It's no secret that I've been struggling. The dearth of blog posts was probably a clue. I had barely been able to update my fanfics.
I won't even talk about the novels I'm writing. (Yes, it's never just one). Marcus Devereux, stagnating, the Harlequin, non-starter.
Sigh.
Whatever I did, I couldn't get myself to...write. Everything was too depressing I think - COVID, economic crisis, personal crises, parenting crises...and then the icing on the cake; Gaza.
Just hopeless, hapless and helpless.
No wonder the creativity wasn't being defined.
It wasn't just my personal situation. It just seemed like the entire world had given up on even trying. Literally shouting and screaming about Gaza for six months and hearing people perform outrage while selling Israel more weapons. Everyone I know living from hand to mouth, and every day the Kenyan president announces a new arbitrary tax. Let's not even talk about the personal struggles of having an adult unemployed son, trying to find his way amid mental health struggles. Always a fun time.

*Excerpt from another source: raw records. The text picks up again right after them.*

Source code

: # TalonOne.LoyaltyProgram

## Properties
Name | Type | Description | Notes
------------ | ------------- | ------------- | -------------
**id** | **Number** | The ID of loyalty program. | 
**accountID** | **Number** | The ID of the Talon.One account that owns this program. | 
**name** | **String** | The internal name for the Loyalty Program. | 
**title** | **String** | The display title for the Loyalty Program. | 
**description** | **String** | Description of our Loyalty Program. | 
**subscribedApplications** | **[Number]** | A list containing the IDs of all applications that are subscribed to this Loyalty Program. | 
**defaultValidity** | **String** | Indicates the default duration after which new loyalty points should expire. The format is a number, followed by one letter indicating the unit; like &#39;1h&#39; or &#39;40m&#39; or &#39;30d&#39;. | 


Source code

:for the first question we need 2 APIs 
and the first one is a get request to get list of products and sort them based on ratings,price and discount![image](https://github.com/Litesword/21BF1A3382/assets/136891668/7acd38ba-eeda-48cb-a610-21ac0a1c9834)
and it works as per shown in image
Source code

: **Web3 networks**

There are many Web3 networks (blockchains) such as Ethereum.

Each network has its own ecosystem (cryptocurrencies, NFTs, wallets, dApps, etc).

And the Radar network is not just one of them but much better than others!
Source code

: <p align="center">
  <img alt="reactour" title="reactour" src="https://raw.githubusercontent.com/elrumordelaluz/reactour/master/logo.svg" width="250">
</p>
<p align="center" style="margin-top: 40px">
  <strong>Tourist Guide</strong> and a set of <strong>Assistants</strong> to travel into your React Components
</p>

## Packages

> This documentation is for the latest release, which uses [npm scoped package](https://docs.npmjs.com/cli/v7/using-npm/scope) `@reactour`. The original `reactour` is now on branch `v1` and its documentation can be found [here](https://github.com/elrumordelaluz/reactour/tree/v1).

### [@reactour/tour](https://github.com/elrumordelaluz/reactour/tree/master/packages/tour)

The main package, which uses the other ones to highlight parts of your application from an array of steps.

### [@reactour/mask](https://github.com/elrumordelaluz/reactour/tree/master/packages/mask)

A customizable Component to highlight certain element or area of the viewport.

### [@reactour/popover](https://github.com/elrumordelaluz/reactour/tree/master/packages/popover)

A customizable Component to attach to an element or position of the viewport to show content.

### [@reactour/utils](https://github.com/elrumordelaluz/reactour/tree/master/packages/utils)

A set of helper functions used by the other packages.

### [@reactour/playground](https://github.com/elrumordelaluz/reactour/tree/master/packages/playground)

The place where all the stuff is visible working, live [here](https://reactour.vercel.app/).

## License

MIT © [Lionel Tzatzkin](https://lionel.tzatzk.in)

All of these things are still the same, aside from the last one. No longer unemployed, and with a direction of movement, this is the only thing that has really changed in my life. But I found myself making three fanfic updates this weekend. I finally managed to write daily so my Harlequin story (fingers crossed) is now over 5k words. I still haven't updated Marcus Devereux but I have a plan on how to proceed.
I think that tiny sliver of hope is responsible. That things can change, albeit slowly. hey, for years, nobody would even acknowledge that the Occupation was in the wrong but now here we are - the whole world knows that Genocide is going on.
I can almost believe that that saying about the trajectory of justice is true.